Aggregation to get count and Y sample entries

Trying out aggregation on data in a collection. Example data:

 {
        "_id" : "244",
        "pubName" : "p1",
        "serviceIdRef" : "36e9c779-7865-4b74-a30b-e4d6a0cc5295",
        "serviceName" : "my-service",
        "subName" : "c1",
        "pubState" : "INVITED"
    }

I would like to:

  1. Do a match by something (let’s say subName) and and group by serviceIdRef and then limit to return X entries
  2. Also return for each of the serviceIdRefs, the count of the documents in each of ACTIVE or INVITED states. And Y (for this example, say Y=3) documents that are in this state.

For example, the output would appear as (in brief):

   [
    {
        serviceIdRef: "36e9c779-7865-4b74-a30b-e4d6a0cc5295",
        serviceName:
        state:[
            {
                pubState: "INVITED"   
                count: 200
                sample: [ // Get those Y entries (here Y=3)
                    {
                        // sample1 like:
                        "_id" : "244",
                        "pubName" : "p1",
                        "serviceIdRef" : "36e9c779-7865-4b74-a30b-e4d6a0cc5295",
                        "serviceName" : "my-service",
                        "subName" : "c1",
                        "pubState" : "INVITED"

                    },
                    {
                        sample2
                    },
                    {
                        sample3
                    }
                ]
            },
            {
                pubState: "ACTIVE",
                ......
            }
        ]
    }
    {
        repeat for another service
    }
]

So far I have written this but am not able to get those Y entries.
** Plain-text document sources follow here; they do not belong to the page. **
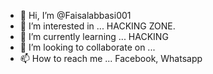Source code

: - 👋 Hi, I’m @Faisalabbasi001
- 👀 I’m interested in ... HACKING ZONE.
- 🌱 I’m currently learning ... HACKING
- 💞️ I’m looking to collaborate on ...
- 📫 How to reach me ... Facebook, Whatsapp

<!---
Faisalabbasi001/Faisalabbasi001 is a ✨ special ✨ repository because its `README.md` (this file) appears on your GitHub profile.
You can click the Preview link to take a look at your changes.
--->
Is there another (better) way?

This is what I have so far:


db.sub.aggregate(
    [{
        $match:
        {
            "subName": {
                $in: ["c1", "c2"]
    
            },
            
            "$or": [
                {
                    "pubState": "INVITED",
                },
                {
                    "pubState": "ACTIVE",
                }
            ]
        }
    },
    {
        $group: {
            _id: "$serviceIdRef",
            subs: {
                $push: "$$ROOT",
    
            }
    
        }
    },
    {
        $sort: {
            _id: -1,
        }
    },
    {
        $limit: 22
    },
    {
       $facet:
        {
            facet1: [
                {
                    $unwind: "$subs",
                },
                {
                    $group:
                    {
                        _id: {
                            "serviceName" : "$_id",
                            "pubState": "$subs.pubState",
                            "subState": "$subs.subsState"
                        },
                        count: {
                            $sum: 1
                        }
                            
                    }
                }
            ]
        }
    }
    
    ])
    

Using DB version: 4.2.17

I’m not sure why you would need $facet - looks like you should be doing $lookup back into the collection to get total counts based on whatever field value, though I’m not sure why you wouldn’t just be doing the counting in the original $group… You’re already getting all the documents being grouped.

Your sample output document isn’t really clear to me - it’s not a valid document. Can you explain or show on a simplified document what you want the final result to look like? If you want "for each unique service+state combination give me count, you should do that inside original $group for sure but group by both service and state. Then for “sample” I’d probably recommend adding a $lookup back into the collection with $limit

Asya